*Exercise*:
Please copy every line of the data in which the string "listener" appears.

*Recorded information*:

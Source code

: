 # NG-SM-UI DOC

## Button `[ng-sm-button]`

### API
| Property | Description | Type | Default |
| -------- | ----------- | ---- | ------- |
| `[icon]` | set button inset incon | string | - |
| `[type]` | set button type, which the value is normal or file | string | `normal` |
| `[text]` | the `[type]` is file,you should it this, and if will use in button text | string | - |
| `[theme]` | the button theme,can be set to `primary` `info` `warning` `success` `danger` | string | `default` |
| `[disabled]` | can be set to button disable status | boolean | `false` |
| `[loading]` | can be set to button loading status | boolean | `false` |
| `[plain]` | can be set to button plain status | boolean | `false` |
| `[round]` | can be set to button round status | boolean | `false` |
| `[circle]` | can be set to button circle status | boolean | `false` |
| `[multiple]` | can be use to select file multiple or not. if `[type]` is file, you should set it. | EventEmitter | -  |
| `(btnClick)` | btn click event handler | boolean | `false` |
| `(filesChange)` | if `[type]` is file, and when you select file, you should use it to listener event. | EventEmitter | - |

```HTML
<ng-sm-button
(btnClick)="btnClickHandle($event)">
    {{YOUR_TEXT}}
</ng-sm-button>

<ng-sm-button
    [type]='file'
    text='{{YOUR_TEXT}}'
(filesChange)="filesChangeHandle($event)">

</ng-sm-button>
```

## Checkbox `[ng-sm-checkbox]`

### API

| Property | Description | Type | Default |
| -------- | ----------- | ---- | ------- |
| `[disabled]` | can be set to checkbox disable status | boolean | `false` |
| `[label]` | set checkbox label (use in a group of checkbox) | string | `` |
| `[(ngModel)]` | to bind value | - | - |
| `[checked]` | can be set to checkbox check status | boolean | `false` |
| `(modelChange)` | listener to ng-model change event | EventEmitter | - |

*Solution for this problem*:
| `(filesChange)` | if `[type]` is file, and when you select file, you should use it to listener event. | EventEmitter | - |
| `(modelChange)` | listener to ng-model change event | EventEmitter | - |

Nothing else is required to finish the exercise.